Records from a data source
•••

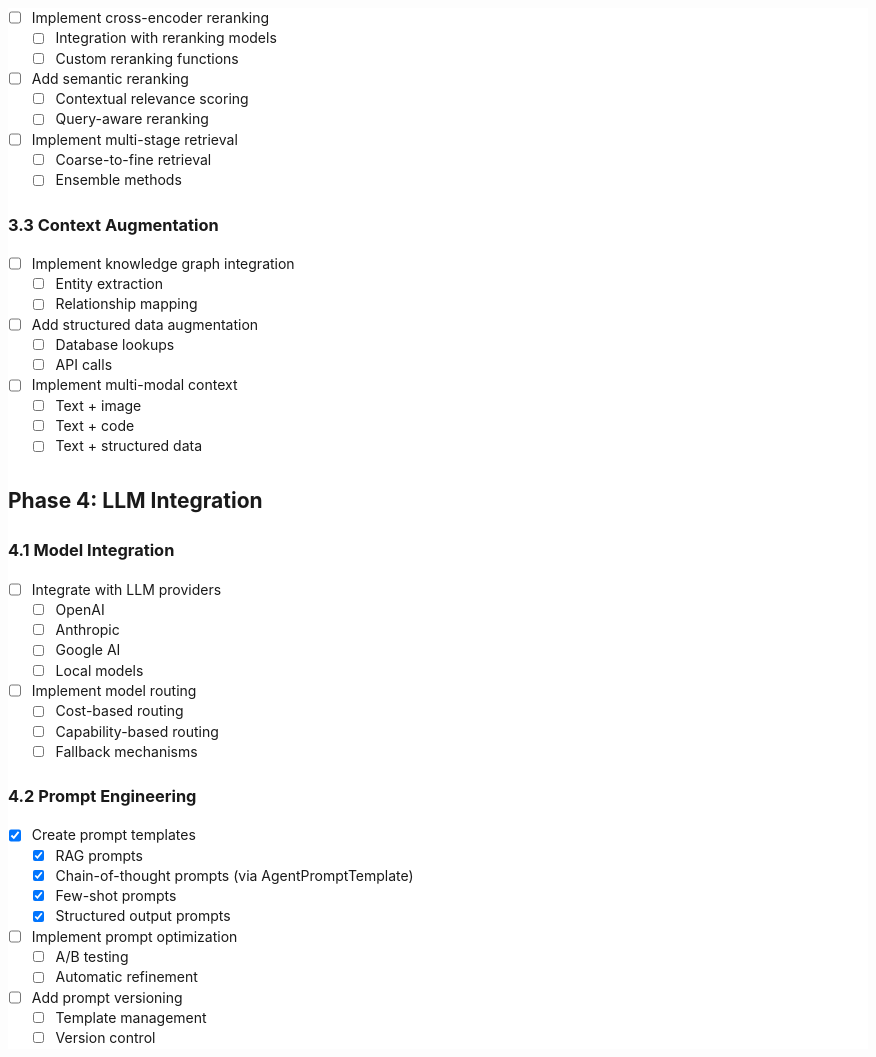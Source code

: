 - [ ] Implement cross-encoder reranking
  - [ ] Integration with reranking models
  - [ ] Custom reranking functions
- [ ] Add semantic reranking
  - [ ] Contextual relevance scoring
  - [ ] Query-aware reranking
- [ ] Implement multi-stage retrieval
  - [ ] Coarse-to-fine retrieval
  - [ ] Ensemble methods

### 3.3 Context Augmentation

- [ ] Implement knowledge graph integration
  - [ ] Entity extraction
  - [ ] Relationship mapping
- [ ] Add structured data augmentation
  - [ ] Database lookups
  - [ ] API calls
- [ ] Implement multi-modal context
  - [ ] Text + image
  - [ ] Text + code
  - [ ] Text + structured data

## Phase 4: LLM Integration

### 4.1 Model Integration

- [ ] Integrate with LLM providers
  - [ ] OpenAI
  - [ ] Anthropic
  - [ ] Google AI
  - [ ] Local models
- [ ] Implement model routing
  - [ ] Cost-based routing
  - [ ] Capability-based routing
  - [ ] Fallback mechanisms

### 4.2 Prompt Engineering

- [x] Create prompt templates
  - [x] RAG prompts
  - [x] Chain-of-thought prompts (via AgentPromptTemplate)
  - [x] Few-shot prompts
  - [x] Structured output prompts
- [ ] Implement prompt optimization
  - [ ] A/B testing
  - [ ] Automatic refinement
- [ ] Add prompt versioning
  - [ ] Template management
  - [ ] Version control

•••

The required output is each line above restated verbatim, with all images omitted.

§ **Result of the task**:
Source code

: - [ ] Implement cross-encoder reranking
  - [ ] Integration with reranking models
  - [ ] Custom reranking functions
- [ ] Add semantic reranking
  - [ ] Contextual relevance scoring
  - [ ] Query-aware reranking
- [ ] Implement multi-stage retrieval
  - [ ] Coarse-to-fine retrieval
  - [ ] Ensemble methods

### 3.3 Context Augmentation

- [ ] Implement knowledge graph integration
  - [ ] Entity extraction
  - [ ] Relationship mapping
- [ ] Add structured data augmentation
  - [ ] Database lookups
  - [ ] API calls
- [ ] Implement multi-modal context
  - [ ] Text + image
  - [ ] Text + code
  - [ ] Text + structured data

## Phase 4: LLM Integration

### 4.1 Model Integration

- [ ] Integrate with LLM providers
  - [ ] OpenAI
  - [ ] Anthropic
  - [ ] Google AI
  - [ ] Local models
- [ ] Implement model routing
  - [ ] Cost-based routing
  - [ ] Capability-based routing
  - [ ] Fallback mechanisms

### 4.2 Prompt Engineering

- [x] Create prompt templates
  - [x] RAG prompts
  - [x] Chain-of-thought prompts (via AgentPromptTemplate)
  - [x] Few-shot prompts
  - [x] Structured output prompts
- [ ] Implement prompt optimization
  - [ ] A/B testing
  - [ ] Automatic refinement
- [ ] Add prompt versioning
  - [ ] Template management
  - [ ] Version control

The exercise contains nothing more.